Courbet also began painting very sensual nudes, some of which were too scandalous to be shown to the nineteenth-century public. Above, The Source (1862), one of at least two depictions of this same scene, and Sleep (1866).

The Paris Salon had been accepting nude works providing they were sufficiently classical, but Courbet insisted on submitting a nude painting of a living Frenchwoman in a contemporary scene. Woman with a Parrot (1866) was accepted by the jurors, winning Courbet more acclaim from his anti-classicist friends. Courbet also painted numerous hunting scenes, popular with the nineteenth-century art-buying class, still lifes, and seascapes.

The Stormy Sea, 1870. The Musée d'Orsay says of this,
Here, the artist offers an intense vision of the stormy sea, tormented and disturbing, with all the savage power of natural forces at work. "His tide comes from the depth of ages," Paul Cézanne would later comment. Applying thick paint with a kitchen knife, Courbet succeeded in conveying an impression of eternity.
In 1870-71 Courbet got himself into real trouble by his actions during the Paris Commune.

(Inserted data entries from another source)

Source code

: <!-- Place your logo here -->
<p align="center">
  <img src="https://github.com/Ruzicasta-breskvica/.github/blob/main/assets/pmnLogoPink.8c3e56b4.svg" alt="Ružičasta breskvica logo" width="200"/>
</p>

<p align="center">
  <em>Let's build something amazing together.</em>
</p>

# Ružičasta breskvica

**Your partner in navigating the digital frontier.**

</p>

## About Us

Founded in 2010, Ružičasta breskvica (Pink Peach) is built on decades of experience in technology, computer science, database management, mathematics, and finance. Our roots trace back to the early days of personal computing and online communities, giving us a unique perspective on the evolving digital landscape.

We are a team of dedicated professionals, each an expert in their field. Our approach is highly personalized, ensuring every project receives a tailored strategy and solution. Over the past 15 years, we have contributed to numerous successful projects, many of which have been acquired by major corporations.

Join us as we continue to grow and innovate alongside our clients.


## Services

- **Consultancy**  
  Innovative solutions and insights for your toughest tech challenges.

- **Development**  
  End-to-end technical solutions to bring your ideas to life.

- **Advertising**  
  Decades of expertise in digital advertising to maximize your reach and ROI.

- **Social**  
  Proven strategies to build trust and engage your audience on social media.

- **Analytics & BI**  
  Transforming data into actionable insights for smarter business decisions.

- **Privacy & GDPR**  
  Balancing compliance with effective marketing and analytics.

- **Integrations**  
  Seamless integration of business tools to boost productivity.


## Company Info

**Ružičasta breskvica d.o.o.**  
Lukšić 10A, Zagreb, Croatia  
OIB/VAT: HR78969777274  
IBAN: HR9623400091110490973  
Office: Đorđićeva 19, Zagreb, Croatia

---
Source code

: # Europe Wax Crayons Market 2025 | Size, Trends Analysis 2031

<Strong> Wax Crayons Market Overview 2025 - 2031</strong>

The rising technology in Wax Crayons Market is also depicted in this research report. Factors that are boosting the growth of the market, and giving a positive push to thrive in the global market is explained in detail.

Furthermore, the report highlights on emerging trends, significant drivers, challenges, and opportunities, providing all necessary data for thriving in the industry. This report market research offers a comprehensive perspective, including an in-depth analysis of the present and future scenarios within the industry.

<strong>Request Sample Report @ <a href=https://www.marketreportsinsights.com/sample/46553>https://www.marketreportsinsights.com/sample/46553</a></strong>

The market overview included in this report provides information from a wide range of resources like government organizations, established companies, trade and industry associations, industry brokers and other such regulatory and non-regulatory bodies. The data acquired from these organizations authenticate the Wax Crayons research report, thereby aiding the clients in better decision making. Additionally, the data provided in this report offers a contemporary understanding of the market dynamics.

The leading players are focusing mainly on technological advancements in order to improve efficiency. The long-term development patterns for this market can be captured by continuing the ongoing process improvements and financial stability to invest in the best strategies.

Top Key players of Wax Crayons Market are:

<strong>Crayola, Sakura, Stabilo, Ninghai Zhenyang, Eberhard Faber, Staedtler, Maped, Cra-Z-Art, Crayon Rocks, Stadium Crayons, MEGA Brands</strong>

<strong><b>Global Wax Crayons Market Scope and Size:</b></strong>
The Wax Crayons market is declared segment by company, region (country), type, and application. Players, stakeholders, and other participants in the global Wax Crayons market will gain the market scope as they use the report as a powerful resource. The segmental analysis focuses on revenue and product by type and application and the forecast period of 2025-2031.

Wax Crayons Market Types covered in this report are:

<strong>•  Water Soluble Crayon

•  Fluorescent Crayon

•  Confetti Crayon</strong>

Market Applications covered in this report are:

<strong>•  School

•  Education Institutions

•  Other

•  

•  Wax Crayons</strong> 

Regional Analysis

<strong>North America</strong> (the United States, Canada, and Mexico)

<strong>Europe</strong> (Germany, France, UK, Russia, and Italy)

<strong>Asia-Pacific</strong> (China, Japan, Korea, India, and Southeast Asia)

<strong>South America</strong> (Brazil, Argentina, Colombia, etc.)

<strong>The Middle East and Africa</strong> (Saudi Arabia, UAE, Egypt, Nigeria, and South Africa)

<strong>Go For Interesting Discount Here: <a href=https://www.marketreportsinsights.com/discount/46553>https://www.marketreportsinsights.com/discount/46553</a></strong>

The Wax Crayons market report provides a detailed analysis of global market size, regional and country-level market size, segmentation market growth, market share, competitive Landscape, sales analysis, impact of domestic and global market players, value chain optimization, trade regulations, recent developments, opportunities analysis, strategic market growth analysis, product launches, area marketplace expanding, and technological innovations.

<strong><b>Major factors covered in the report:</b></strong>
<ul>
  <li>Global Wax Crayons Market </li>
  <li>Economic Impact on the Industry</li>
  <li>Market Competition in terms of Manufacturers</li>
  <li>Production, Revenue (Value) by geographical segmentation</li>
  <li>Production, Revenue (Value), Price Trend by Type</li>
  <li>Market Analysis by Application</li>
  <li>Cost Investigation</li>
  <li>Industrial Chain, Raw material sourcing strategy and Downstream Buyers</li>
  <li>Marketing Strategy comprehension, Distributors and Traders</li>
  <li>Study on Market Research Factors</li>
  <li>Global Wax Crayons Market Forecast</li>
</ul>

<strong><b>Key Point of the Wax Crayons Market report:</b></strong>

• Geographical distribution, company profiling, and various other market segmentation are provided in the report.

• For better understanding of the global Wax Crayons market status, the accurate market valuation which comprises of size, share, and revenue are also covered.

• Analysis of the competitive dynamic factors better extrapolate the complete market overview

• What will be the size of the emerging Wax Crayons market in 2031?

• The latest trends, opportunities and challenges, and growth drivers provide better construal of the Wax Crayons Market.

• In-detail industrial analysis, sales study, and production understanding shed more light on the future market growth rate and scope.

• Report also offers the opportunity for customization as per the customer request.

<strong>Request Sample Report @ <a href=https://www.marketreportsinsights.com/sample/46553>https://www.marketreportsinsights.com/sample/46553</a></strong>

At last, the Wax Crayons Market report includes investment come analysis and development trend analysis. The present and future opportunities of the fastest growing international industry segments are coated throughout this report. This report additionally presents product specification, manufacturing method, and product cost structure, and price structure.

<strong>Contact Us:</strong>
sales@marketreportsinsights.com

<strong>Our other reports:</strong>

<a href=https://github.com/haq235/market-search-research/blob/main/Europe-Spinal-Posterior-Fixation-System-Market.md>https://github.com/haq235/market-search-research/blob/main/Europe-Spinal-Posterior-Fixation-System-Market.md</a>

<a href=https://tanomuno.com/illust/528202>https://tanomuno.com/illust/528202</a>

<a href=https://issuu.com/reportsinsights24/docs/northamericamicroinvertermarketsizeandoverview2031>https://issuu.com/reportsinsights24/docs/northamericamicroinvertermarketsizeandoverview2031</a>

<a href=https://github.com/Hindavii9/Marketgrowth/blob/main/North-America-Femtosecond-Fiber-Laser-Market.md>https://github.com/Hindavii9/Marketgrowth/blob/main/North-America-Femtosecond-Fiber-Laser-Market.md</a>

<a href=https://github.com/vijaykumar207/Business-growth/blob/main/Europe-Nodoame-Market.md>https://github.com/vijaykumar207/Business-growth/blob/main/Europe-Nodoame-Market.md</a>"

When Prussia defeated France in the creatively named Franco-Prussian War, the French government surrendered Paris to the invaders. But the people of Paris were not done fighting; they proclaimed a "commune" (the medieval name for an independent town) and refused to admit the Prussians. Since the wealthy had already fled, this was a government of working people and their radical allies, and remembering it and honoring its heroes later became a cult among leftists in Europe. Courbet served in the commune's government, and one of his contributions was to agitate for the destruction of Paris's monuments to Napoleon. In the end the communards were crushed, and the most radical leaders were imprisoned or deported to South America. Courbet was jailed when the city fell and then forced to pay the costs of rebuilding one of those Napoleonic monuments, the Vendôme column. The 320,000 Franc bill bankrupted Courbet, and he moved to Switzerland, fearing further prosecutions.

He died in exile in 1877. One of his friends said about his career, "It was as if a whirlwind had roared through the gallery rattling the windows and shattering the glass." Above, The Castle of Blonay (1875).